British music publicist Rob Goldston set up and attended the meeting.
Akhmetshin confirmed Donald Trump, Jr.’s allegation that attorney Veselnitskaya claimed to have information tying Russian funding to the Democratic National Committee (DNC) and supporting Hillary Clinton’s campaign.
“Veselnitskaya brought with her a plastic folder with printed-out documents that detailed what she believed was the flow of illicit funds to the Democrats, Veselnitskaya presented the contents of the documents to the Trump associates and suggested that making the information public could help the campaign,” Akhmetshin told Associated Press.
The Russian government denied any knowledge of the meeting or involvement in it.
While there’s been speculation from those on the left over whether or not Donald Trump Jr. broke the law, a recent blog post from a Yale law professor Andy Grewal sheds light on the issue.
Most of FECA’s [Federal Election Campaign Act] prohibitions, including those related to the solicitation of contributions/donations from foreign nationals, create criminal consequences only when a person “knowingly and willfully” commits a violation of the statute…

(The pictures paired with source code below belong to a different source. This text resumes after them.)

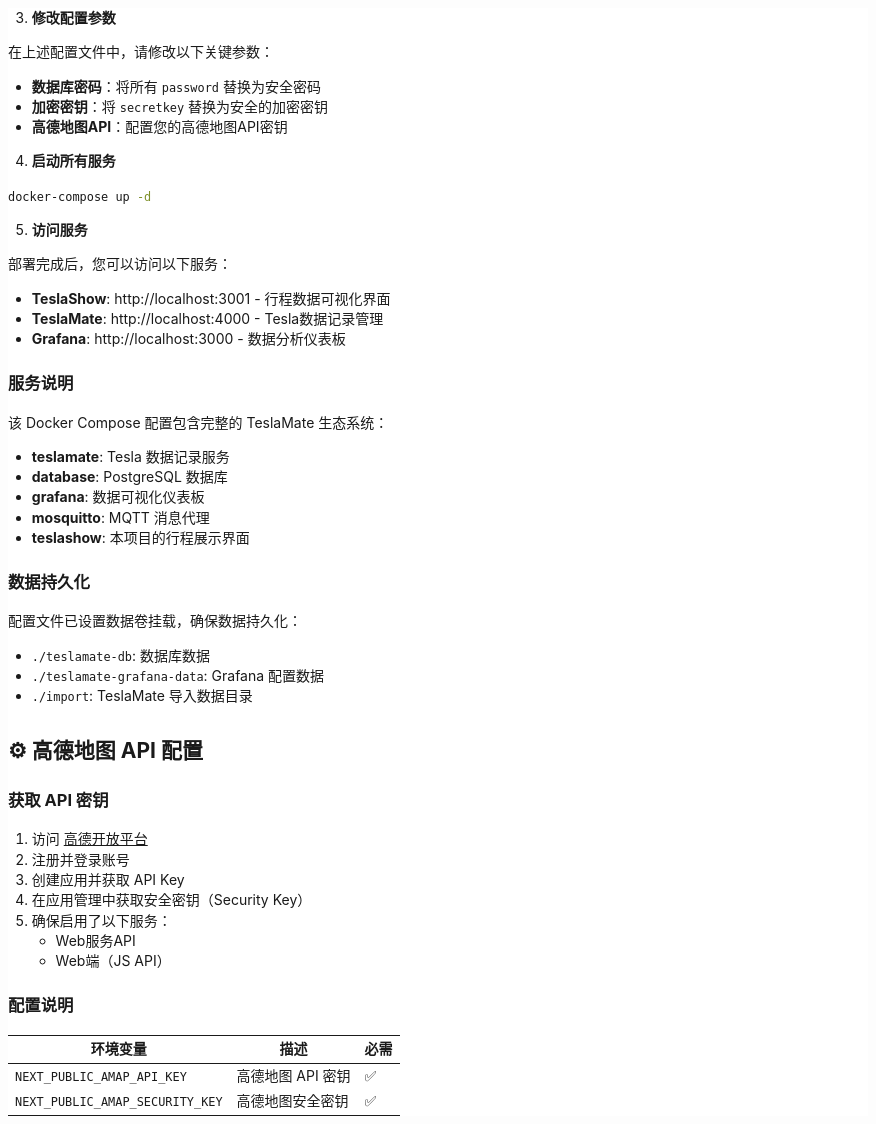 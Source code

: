 3. **修改配置参数**
 
 在上述配置文件中，请修改以下关键参数：
 
 - **数据库密码**：将所有 `password` 替换为安全密码
 - **加密密钥**：将 `secretkey` 替换为安全的加密密钥
 - **高德地图API**：配置您的高德地图API密钥
 
 4. **启动所有服务**
```bash
docker-compose up -d
```

5. **访问服务**

部署完成后，您可以访问以下服务：

- **TeslaShow**: http://localhost:3001 - 行程数据可视化界面
- **TeslaMate**: http://localhost:4000 - Tesla数据记录管理
- **Grafana**: http://localhost:3000 - 数据分析仪表板

### 服务说明

该 Docker Compose 配置包含完整的 TeslaMate 生态系统：

- **teslamate**: Tesla 数据记录服务
- **database**: PostgreSQL 数据库
- **grafana**: 数据可视化仪表板
- **mosquitto**: MQTT 消息代理
- **teslashow**: 本项目的行程展示界面

### 数据持久化

配置文件已设置数据卷挂载，确保数据持久化：
- `./teslamate-db`: 数据库数据
- `./teslamate-grafana-data`: Grafana 配置数据
- `./import`: TeslaMate 导入数据目录

## ⚙️ 高德地图 API 配置

### 获取 API 密钥

1. 访问 [高德开放平台](https://lbs.amap.com/)
2. 注册并登录账号
3. 创建应用并获取 API Key
4. 在应用管理中获取安全密钥（Security Key）
5. 确保启用了以下服务：
   - Web服务API
   - Web端（JS API）

### 配置说明

| 环境变量 | 描述 | 必需 |
|---------|------|------|
| `NEXT_PUBLIC_AMAP_API_KEY` | 高德地图 API 密钥 | ✅ |
| `NEXT_PUBLIC_AMAP_SECURITY_KEY` | 高德地图安全密钥 | ✅ |
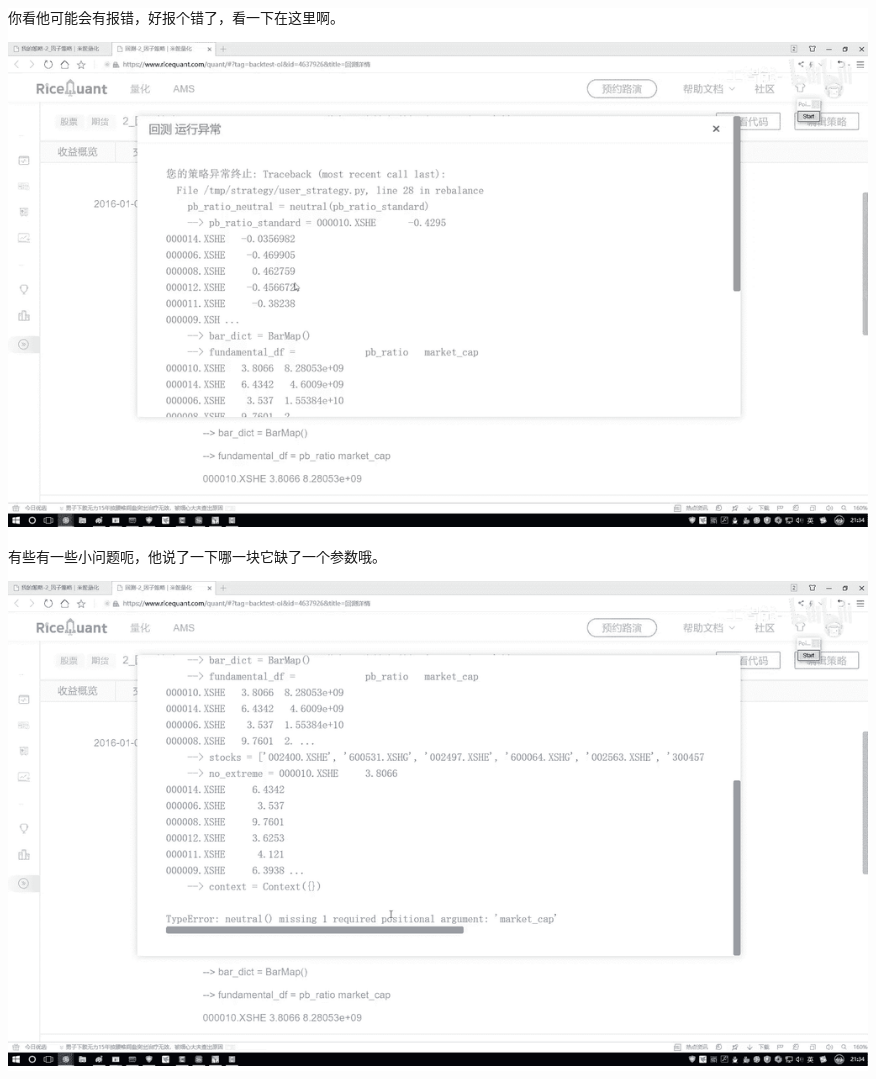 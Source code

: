 你看他可能会有报错，好报个错了，看一下在这里啊。

![](img/fae3669fec4b8c9360e570c269b17059_23.png)

有些有一些小问题呃，他说了一下哪一块它缺了一个参数哦。

![](img/fae3669fec4b8c9360e570c269b17059_25.png)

This heightened mens rea standard means that a person must know that he is breaking the law to trigger a criminal prosecution, and must know about the relevant statute duty: The “words [‘knowingly and willingly’] of specific criminal intent require proof that the offender was aware of what the law required, and that he or she violated that law notwithstanding that knowledge
However, such analysis may still be premature, as stories are still conflicting on the exact nature of the meeting, and exactly what was discussed.